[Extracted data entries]
--- START ---
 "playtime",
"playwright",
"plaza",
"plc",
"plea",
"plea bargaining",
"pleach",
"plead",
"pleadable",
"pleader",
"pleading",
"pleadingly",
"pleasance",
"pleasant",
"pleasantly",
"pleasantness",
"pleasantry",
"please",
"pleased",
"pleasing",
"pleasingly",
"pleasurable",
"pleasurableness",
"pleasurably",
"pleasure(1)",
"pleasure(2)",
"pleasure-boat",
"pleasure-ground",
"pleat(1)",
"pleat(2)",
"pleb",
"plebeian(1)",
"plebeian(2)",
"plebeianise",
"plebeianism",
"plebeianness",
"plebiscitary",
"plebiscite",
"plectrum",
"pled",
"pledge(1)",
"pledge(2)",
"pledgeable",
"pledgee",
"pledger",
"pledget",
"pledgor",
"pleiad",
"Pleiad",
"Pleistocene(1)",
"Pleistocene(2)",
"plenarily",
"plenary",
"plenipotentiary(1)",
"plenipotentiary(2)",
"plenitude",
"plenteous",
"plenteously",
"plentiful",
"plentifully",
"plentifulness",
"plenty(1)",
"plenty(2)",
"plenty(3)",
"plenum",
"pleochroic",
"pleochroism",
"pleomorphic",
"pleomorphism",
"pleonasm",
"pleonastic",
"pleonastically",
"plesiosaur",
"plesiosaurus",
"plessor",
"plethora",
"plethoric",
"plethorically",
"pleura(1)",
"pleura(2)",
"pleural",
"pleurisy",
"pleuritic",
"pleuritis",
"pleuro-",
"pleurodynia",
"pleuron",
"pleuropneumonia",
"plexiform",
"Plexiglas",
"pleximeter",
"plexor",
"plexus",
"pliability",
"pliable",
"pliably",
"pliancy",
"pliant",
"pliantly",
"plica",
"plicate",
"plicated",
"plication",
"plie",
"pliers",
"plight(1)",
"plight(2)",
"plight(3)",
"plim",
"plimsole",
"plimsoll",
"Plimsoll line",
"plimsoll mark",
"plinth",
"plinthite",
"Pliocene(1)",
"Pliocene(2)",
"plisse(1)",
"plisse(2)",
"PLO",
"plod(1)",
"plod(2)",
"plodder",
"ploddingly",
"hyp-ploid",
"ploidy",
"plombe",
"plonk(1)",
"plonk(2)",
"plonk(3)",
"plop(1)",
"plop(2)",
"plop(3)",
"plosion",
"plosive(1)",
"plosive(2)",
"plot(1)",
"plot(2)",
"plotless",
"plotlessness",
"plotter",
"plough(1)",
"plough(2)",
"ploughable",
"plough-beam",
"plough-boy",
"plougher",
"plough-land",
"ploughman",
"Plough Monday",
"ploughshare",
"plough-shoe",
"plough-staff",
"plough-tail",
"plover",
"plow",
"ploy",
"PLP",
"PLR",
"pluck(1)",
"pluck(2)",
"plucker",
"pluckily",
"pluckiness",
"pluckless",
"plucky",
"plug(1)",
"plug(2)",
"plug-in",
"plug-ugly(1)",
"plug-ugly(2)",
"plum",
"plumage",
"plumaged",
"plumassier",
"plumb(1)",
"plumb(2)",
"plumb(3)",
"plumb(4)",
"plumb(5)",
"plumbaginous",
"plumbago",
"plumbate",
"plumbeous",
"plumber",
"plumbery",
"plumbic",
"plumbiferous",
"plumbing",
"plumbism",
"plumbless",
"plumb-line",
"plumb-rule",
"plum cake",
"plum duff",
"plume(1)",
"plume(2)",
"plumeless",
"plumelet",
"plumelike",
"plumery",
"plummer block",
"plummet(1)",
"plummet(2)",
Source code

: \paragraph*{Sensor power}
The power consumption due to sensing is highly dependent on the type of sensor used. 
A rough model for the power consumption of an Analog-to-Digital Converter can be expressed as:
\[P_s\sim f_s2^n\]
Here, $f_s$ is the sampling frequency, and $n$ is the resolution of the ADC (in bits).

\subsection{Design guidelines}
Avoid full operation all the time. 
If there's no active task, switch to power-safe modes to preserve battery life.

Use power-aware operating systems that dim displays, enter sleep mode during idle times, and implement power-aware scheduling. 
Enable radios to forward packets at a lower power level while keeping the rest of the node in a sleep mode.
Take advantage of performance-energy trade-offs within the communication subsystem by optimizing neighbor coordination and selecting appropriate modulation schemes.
--- END ---
_Problem_
Make an exact copy of all the entries above.

_Task solution_
 "playtime",
"playwright",
"plaza",
"plc",
"plea",
"plea bargaining",
"pleach",
"plead",
"pleadable",
"pleader",
"pleading",
"pleadingly",
"pleasance",
"pleasant",
"pleasantly",
"pleasantness",
"pleasantry",
"please",
"pleased",
"pleasing",
"pleasingly",
"pleasurable",
"pleasurableness",
"pleasurably",
"pleasure(1)",
"pleasure(2)",
"pleasure-boat",
"pleasure-ground",
"pleat(1)",
"pleat(2)",
"pleb",
"plebeian(1)",
"plebeian(2)",
"plebeianise",
"plebeianism",
"plebeianness",
"plebiscitary",
"plebiscite",
"plectrum",
"pled",
"pledge(1)",
"pledge(2)",
"pledgeable",
"pledgee",
"pledger",
"pledget",
"pledgor",
"pleiad",
"Pleiad",
"Pleistocene(1)",
"Pleistocene(2)",
"plenarily",
"plenary",
"plenipotentiary(1)",
"plenipotentiary(2)",
"plenitude",
"plenteous",
"plenteously",
"plentiful",
"plentifully",
"plentifulness",
"plenty(1)",
"plenty(2)",
"plenty(3)",
"plenum",
"pleochroic",
"pleochroism",
"pleomorphic",
"pleomorphism",
"pleonasm",
"pleonastic",
"pleonastically",
"plesiosaur",
"plesiosaurus",
"plessor",
"plethora",
"plethoric",
"plethorically",
"pleura(1)",
"pleura(2)",
"pleural",
"pleurisy",
"pleuritic",
"pleuritis",
"pleuro-",
"pleurodynia",
"pleuron",
"pleuropneumonia",
"plexiform",
"Plexiglas",
"pleximeter",
"plexor",
"plexus",
"pliability",
"pliable",
"pliably",
"pliancy",
"pliant",
"pliantly",
"plica",
"plicate",
"plicated",
"plication",
"plie",
"pliers",
"plight(1)",
"plight(2)",
"plight(3)",
"plim",
"plimsole",
"plimsoll",
"Plimsoll line",
"plimsoll mark",
"plinth",
"plinthite",
"Pliocene(1)",
"Pliocene(2)",
"plisse(1)",
"plisse(2)",
"PLO",
"plod(1)",
"plod(2)",
"plodder",
"ploddingly",
"hyp-ploid",
"ploidy",
"plombe",
"plonk(1)",
"plonk(2)",
"plonk(3)",
"plop(1)",
"plop(2)",
"plop(3)",
"plosion",
"plosive(1)",
"plosive(2)",
"plot(1)",
"plot(2)",
"plotless",
"plotlessness",
"plotter",
"plough(1)",
"plough(2)",
"ploughable",
"plough-beam",
"plough-boy",
"plougher",
"plough-land",
"ploughman",
"Plough Monday",
"ploughshare",
"plough-shoe",
"plough-staff",
"plough-tail",
"plover",
"plow",
"ploy",
"PLP",
"PLR",
"pluck(1)",
"pluck(2)",
"plucker",
"pluckily",
"pluckiness",
"pluckless",
"plucky",
"plug(1)",
"plug(2)",
"plug-in",
"plug-ugly(1)",
"plug-ugly(2)",
"plum",
"plumage",
"plumaged",
"plumassier",
"plumb(1)",
"plumb(2)",
"plumb(3)",
"plumb(4)",
"plumb(5)",
"plumbaginous",
"plumbago",
"plumbate",
"plumbeous",
"plumber",
"plumbery",
"plumbic",
"plumbiferous",
"plumbing",
"plumbism",
"plumbless",
"plumb-line",
"plumb-rule",
"plum cake",
"plum duff",
"plume(1)",
"plume(2)",
"plumeless",
"plumelet",
"plumelike",
"plumery",
"plummer block",
"plummet(1)",
"plummet(2)",
Source code

: \paragraph*{Sensor power}
The power consumption due to sensing is highly dependent on the type of sensor used. 
A rough model for the power consumption of an Analog-to-Digital Converter can be expressed as:
\[P_s\sim f_s2^n\]
Here, $f_s$ is the sampling frequency, and $n$ is the resolution of the ADC (in bits).

\subsection{Design guidelines}
Avoid full operation all the time. 
If there's no active task, switch to power-safe modes to preserve battery life.

Use power-aware operating systems that dim displays, enter sleep mode during idle times, and implement power-aware scheduling. 
Enable radios to forward packets at a lower power level while keeping the rest of the node in a sleep mode.
Take advantage of performance-energy trade-offs within the communication subsystem by optimizing neighbor coordination and selecting appropriate modulation schemes.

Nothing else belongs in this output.